Reference Curves Estimation Using Conditional Quantile and Radial Basis Function Network with Mass Constraint

Abstract

This paper focuses on the improvement of reference curves building \(Y=q(X)\) using a fast algorithm, robust against outliers. Our method consists in plugging a radial basis function neural network in the local linear quantile regression estimation proposed by Yu and Jones (QYJ). This neural network (QRBFc) is designed with a constructive algorithm, introducing a constraint on its integral over the input space. After explaining the different models and algorithms, we compare the QYJ and QRBFc estimators with the quantile regression neural network (QRNN) implemented by A. J. Cannon through simulations with a known underlying model using the R software.
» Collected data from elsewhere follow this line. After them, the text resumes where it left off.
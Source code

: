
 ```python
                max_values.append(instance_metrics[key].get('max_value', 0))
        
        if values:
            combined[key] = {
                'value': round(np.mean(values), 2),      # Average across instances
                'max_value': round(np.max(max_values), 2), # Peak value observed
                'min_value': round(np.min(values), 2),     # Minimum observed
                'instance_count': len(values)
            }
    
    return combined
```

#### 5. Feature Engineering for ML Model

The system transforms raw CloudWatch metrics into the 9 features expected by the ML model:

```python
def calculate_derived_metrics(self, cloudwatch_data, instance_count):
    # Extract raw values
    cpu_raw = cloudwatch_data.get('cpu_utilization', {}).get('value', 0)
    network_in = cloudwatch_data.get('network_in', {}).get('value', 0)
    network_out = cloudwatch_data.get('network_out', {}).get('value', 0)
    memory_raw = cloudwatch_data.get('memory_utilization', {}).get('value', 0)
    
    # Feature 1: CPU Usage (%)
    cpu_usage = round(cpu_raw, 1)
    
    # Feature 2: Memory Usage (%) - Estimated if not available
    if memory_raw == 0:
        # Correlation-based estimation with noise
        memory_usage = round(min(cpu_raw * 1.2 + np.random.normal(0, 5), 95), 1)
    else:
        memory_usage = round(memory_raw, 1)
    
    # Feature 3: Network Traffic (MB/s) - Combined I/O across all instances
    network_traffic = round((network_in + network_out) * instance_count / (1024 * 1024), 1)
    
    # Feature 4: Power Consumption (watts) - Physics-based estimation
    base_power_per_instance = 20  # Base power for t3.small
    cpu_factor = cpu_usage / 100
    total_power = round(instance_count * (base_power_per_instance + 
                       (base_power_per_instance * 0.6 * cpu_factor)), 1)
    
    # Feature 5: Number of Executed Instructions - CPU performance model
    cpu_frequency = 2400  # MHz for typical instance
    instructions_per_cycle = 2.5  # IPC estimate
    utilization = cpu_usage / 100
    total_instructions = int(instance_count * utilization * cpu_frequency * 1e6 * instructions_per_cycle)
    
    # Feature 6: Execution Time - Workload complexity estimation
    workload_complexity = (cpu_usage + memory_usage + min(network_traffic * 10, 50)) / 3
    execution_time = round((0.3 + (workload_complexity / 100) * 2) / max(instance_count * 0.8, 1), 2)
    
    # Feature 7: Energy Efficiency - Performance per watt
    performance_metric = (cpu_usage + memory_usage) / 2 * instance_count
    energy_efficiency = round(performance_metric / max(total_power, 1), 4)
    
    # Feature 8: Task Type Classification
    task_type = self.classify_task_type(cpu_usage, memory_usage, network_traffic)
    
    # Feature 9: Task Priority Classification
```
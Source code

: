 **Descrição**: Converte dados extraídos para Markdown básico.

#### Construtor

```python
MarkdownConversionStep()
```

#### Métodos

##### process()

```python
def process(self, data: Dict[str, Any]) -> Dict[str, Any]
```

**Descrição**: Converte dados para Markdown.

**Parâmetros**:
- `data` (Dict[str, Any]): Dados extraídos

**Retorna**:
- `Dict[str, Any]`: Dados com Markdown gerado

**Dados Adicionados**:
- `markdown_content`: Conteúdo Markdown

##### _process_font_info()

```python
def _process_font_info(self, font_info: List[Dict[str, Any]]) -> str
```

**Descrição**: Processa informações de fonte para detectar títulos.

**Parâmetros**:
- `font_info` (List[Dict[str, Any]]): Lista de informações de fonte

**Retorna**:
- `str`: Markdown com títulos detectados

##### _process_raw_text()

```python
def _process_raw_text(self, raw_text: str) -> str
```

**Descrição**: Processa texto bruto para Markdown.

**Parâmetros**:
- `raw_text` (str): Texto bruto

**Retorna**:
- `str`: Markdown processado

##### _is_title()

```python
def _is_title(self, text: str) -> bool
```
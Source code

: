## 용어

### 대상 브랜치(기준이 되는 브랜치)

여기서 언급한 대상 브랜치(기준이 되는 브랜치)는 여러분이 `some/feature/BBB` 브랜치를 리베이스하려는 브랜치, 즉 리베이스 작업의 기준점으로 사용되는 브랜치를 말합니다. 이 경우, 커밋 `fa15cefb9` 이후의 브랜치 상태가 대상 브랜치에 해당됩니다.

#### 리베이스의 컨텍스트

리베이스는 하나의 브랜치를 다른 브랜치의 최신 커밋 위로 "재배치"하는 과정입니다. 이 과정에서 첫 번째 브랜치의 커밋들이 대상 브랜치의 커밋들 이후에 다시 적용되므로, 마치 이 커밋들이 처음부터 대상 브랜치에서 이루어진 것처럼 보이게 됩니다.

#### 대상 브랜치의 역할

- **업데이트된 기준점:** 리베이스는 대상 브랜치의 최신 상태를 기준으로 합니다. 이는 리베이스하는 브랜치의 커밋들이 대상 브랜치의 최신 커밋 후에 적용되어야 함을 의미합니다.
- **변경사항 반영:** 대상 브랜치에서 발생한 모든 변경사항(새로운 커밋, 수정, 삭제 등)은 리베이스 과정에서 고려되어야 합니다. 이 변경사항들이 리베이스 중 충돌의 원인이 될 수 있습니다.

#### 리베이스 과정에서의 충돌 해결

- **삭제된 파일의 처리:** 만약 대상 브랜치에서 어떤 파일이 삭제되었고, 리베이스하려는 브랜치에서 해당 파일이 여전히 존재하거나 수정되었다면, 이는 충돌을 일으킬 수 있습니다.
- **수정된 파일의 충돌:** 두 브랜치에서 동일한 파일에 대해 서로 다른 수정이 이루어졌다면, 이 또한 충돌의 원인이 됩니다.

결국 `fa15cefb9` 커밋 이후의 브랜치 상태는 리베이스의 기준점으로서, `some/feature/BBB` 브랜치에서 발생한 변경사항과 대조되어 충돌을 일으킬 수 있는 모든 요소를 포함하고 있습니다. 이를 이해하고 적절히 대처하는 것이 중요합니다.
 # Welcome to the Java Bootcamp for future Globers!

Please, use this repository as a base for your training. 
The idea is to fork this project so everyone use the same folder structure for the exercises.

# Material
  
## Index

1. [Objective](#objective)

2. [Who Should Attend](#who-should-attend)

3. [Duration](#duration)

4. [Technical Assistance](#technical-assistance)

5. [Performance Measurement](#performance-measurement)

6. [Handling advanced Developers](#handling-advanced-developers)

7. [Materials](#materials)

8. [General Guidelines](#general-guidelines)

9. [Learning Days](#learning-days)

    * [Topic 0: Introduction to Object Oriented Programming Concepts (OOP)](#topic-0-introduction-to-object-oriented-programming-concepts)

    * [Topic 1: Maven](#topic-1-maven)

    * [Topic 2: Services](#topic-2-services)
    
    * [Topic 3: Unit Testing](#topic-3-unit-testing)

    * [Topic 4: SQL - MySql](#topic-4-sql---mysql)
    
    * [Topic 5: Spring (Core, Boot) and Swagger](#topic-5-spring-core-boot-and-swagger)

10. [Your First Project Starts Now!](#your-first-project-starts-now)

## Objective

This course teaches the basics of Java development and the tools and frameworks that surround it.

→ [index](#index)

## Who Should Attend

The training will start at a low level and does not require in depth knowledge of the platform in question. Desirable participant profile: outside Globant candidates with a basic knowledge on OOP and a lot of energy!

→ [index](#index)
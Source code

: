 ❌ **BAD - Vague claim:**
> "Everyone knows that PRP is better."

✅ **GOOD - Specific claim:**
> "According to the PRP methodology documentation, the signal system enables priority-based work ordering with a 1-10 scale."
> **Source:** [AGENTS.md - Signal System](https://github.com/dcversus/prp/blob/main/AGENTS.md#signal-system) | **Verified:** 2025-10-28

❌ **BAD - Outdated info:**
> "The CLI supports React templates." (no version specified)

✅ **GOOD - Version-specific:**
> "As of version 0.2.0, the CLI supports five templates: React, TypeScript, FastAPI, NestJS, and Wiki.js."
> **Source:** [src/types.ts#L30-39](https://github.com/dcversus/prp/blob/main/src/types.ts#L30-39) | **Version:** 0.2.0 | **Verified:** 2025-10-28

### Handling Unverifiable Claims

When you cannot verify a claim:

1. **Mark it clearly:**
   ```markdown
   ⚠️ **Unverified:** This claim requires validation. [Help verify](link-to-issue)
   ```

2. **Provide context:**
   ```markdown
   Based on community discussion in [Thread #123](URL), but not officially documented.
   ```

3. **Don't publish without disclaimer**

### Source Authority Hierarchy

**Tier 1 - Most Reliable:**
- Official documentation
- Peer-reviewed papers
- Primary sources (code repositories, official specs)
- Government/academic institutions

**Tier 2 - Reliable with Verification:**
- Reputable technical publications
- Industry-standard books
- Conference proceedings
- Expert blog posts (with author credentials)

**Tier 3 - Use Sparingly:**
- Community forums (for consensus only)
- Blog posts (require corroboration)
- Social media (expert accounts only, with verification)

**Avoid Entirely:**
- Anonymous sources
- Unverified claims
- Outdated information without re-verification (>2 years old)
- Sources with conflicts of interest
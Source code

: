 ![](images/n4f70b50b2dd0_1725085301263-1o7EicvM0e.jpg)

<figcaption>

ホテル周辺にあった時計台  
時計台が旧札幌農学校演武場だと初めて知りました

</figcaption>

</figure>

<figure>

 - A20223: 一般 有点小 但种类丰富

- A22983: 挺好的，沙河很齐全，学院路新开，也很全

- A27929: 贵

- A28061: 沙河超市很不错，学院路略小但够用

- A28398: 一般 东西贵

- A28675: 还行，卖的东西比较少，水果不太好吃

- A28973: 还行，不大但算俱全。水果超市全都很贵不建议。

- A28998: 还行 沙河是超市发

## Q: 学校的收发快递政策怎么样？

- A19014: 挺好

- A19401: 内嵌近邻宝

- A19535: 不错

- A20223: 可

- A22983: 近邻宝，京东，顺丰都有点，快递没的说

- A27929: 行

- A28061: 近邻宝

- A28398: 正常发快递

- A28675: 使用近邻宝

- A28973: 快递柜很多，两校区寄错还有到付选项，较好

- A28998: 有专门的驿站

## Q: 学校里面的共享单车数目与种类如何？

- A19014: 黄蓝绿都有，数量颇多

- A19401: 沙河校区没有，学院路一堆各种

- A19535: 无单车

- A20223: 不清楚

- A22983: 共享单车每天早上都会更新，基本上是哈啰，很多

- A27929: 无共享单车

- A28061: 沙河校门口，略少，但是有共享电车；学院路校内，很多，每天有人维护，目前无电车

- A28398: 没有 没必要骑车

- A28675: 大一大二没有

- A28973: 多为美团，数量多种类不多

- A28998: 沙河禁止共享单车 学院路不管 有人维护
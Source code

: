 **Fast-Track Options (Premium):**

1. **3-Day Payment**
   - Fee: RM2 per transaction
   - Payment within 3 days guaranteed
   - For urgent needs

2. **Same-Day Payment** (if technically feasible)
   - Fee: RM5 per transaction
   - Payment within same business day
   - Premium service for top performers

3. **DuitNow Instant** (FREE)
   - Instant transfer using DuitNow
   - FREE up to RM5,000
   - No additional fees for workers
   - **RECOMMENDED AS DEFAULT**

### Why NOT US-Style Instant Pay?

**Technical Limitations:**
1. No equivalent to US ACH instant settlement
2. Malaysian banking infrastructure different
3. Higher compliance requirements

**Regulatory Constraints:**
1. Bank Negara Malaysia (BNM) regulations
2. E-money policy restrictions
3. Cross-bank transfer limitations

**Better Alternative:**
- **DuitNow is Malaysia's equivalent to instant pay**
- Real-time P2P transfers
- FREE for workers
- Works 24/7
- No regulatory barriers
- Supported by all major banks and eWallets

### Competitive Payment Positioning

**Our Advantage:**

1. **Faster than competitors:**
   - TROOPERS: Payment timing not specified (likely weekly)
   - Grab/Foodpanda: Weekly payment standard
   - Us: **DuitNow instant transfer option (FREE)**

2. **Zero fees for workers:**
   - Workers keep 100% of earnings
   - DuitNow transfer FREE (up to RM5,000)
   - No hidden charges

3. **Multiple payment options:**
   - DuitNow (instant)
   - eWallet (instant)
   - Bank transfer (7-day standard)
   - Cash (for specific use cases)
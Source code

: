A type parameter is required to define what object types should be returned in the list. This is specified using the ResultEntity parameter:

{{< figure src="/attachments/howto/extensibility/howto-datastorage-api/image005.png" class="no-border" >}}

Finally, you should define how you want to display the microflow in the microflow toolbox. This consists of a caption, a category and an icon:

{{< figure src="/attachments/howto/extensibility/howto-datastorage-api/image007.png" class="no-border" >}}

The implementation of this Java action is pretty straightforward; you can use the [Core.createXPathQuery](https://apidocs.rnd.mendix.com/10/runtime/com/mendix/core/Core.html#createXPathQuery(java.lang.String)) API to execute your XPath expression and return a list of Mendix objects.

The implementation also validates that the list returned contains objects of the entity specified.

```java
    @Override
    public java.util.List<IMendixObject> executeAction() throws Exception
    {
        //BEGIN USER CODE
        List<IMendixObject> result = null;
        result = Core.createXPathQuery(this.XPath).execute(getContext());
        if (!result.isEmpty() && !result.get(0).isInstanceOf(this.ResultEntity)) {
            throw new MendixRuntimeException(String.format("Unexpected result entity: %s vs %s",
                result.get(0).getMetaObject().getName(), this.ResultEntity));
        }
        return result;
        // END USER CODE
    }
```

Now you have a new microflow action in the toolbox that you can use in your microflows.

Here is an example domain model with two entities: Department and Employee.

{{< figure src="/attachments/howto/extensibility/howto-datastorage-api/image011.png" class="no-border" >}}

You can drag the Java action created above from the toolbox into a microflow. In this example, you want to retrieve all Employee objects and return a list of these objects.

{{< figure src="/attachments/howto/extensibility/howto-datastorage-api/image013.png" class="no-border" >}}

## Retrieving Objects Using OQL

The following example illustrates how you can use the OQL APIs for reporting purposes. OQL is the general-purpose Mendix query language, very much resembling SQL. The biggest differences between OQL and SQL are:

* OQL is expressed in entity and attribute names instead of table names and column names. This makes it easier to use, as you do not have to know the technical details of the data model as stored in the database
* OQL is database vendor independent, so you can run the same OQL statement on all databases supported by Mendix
We observe that the QRBFc estimator reduces the mean absolute deviation error obtained with other estimators by about 16 %, the introduction of the constraint allowing to lower the number of neurons and therefore the computation time. Finally, using a database of 416 electroencephalograms recorded on preterm infants, we compare the QYJ, QRBFc and QRNN models for the building of brain maturation curves which are based on the dependence of the mean duration of interburst intervals (called IBIs—periods of quiescence between periods of normal electrical activity) with the age. The pathological infants represent 12 % of the total population. Denoting by \(S_A\) the set of individuals whose coordinates (age, mean IBI length) are above the \(90~\%\)-quantile curve, the QRBFc network improves by \(16.5~\%\) the number of pathological infants in \(S_A\) compared to QYJ, when QRNN proved to be too unstable.